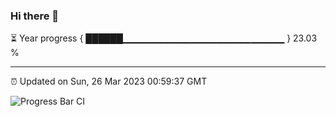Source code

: ### Hi there 👋

⏳ Year progress { ██████▁▁▁▁▁▁▁▁▁▁▁▁▁▁▁▁▁▁▁▁▁▁▁▁ } 23.03 %

---

⏰ Updated on Sun, 26 Mar 2023 00:59:37 GMT

![Progress Bar CI](https://github.com/liununu/liununu/workflows/Progress%20Bar%20CI/badge.svg)

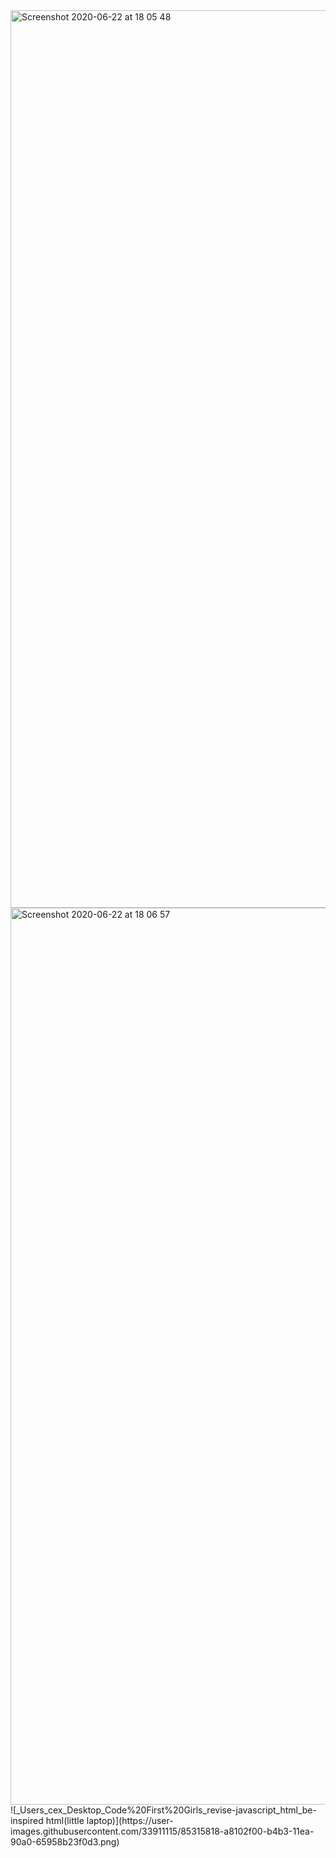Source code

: <img width="1436" alt="Screenshot 2020-06-22 at 18 05 48" src="https://user-images.githubusercontent.com/33911115/85315761-8e6ee780-b4b3-11ea-8b41-ac3632e704ca.png">
<img width="1435" alt="Screenshot 2020-06-22 at 18 06 57" src="https://user-images.githubusercontent.com/33911115/85315777-975fb900-b4b3-11ea-94ea-3c93edb5efb7.png">
![_Users_cex_Desktop_Code%20First%20Girls_revise-javascript_html_be-inspired html(little laptop)](https://user-images.githubusercontent.com/33911115/85315818-a8102f00-b4b3-11ea-90a0-65958b23f0d3.png)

* _Directions_: From the line that contains "2020-06-22 at 18 05" through the last line of the listing, every line is to be restated word for word, both ends included.

* _Answer to the exercise_:
: <img width="1436" alt="Screenshot 2020-06-22 at 18 05 48" src="https://user-images.githubusercontent.com/33911115/85315761-8e6ee780-b4b3-11ea-8b41-ac3632e704ca.png">
<img width="1435" alt="Screenshot 2020-06-22 at 18 06 57" src="https://user-images.githubusercontent.com/33911115/85315777-975fb900-b4b3-11ea-94ea-3c93edb5efb7.png">
![_Users_cex_Desktop_Code%20First%20Girls_revise-javascript_html_be-inspired html(little laptop)](https://user-images.githubusercontent.com/33911115/85315818-a8102f00-b4b3-11ea-90a0-65958b23f0d3.png)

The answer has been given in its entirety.